::: DATASET RECORDS

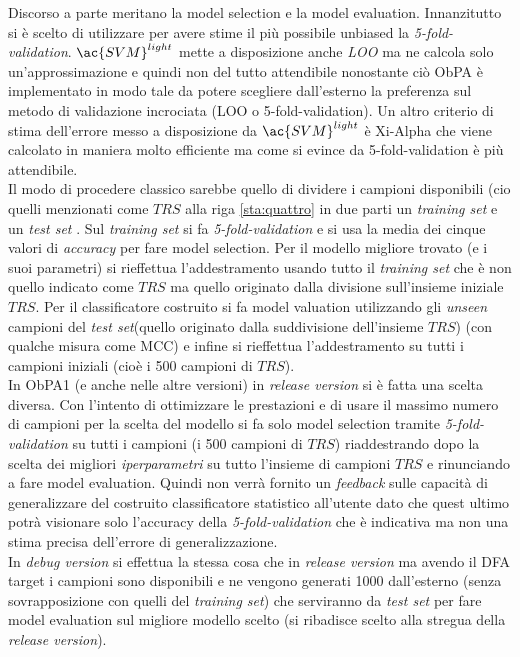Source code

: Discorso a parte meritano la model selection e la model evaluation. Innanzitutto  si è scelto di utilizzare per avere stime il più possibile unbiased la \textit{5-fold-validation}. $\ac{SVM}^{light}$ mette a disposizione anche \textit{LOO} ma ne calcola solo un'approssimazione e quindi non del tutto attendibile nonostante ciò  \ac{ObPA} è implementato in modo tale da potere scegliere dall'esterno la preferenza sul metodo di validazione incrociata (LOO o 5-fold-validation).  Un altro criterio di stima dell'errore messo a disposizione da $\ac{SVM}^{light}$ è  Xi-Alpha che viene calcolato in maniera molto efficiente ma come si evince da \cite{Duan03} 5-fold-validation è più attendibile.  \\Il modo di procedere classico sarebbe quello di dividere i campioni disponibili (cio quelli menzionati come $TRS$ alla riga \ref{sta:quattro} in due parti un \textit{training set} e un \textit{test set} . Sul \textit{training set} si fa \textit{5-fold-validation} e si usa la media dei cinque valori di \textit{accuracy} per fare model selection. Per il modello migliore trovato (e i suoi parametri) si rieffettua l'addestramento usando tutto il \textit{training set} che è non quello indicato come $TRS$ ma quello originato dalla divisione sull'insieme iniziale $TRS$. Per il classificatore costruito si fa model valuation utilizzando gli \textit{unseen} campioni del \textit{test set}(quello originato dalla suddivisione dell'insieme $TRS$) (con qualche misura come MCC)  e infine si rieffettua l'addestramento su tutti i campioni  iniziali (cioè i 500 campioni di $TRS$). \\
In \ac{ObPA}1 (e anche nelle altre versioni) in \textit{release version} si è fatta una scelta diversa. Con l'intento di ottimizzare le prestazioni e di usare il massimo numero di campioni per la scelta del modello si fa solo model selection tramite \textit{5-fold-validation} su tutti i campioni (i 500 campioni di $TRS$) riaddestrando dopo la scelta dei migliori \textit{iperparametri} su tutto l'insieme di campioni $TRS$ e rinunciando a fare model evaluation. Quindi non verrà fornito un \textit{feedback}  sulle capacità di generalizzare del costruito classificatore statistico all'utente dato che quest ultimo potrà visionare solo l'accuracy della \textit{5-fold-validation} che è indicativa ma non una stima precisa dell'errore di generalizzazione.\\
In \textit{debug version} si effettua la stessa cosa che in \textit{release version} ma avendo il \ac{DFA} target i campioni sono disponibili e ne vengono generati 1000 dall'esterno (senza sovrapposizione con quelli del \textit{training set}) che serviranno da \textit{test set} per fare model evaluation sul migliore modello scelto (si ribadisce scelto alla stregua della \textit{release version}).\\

::::::
::: DATASET RECORDS

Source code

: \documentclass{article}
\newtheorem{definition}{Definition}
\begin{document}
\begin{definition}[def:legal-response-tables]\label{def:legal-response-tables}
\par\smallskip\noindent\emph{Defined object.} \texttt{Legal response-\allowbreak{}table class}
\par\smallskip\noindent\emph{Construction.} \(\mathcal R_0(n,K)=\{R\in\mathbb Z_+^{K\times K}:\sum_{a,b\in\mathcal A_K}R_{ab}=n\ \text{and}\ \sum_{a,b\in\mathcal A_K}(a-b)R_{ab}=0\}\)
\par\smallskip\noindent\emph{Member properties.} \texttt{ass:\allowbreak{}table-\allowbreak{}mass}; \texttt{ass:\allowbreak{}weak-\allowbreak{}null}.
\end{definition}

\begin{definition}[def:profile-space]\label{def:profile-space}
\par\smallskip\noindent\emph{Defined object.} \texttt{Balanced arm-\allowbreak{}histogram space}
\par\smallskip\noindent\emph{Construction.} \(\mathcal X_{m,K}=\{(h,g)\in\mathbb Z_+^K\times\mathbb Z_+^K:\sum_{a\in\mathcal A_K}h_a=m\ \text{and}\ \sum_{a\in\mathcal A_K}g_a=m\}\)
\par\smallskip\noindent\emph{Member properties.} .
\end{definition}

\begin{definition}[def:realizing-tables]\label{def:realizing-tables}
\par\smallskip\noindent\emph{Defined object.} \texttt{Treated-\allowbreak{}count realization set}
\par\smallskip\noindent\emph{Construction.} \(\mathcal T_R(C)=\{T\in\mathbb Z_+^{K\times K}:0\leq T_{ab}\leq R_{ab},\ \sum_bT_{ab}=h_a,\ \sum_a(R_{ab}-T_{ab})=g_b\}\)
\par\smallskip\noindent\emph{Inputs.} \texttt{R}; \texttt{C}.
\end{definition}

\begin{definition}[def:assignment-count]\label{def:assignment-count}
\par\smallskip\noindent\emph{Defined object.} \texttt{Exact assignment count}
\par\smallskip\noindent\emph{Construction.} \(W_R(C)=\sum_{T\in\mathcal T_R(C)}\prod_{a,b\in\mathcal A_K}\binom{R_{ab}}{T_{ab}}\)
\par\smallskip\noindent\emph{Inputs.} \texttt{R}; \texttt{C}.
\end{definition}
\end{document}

::::::

ASSIGNED TASK: For each line in the material above that contains the string "count", make a copy.

REPLY:
\par\smallskip\noindent\emph{Defined object.} \texttt{Treated-\allowbreak{}count realization set}
\begin{definition}[def:assignment-count]\label{def:assignment-count}
\par\smallskip\noindent\emph{Defined object.} \texttt{Exact assignment count}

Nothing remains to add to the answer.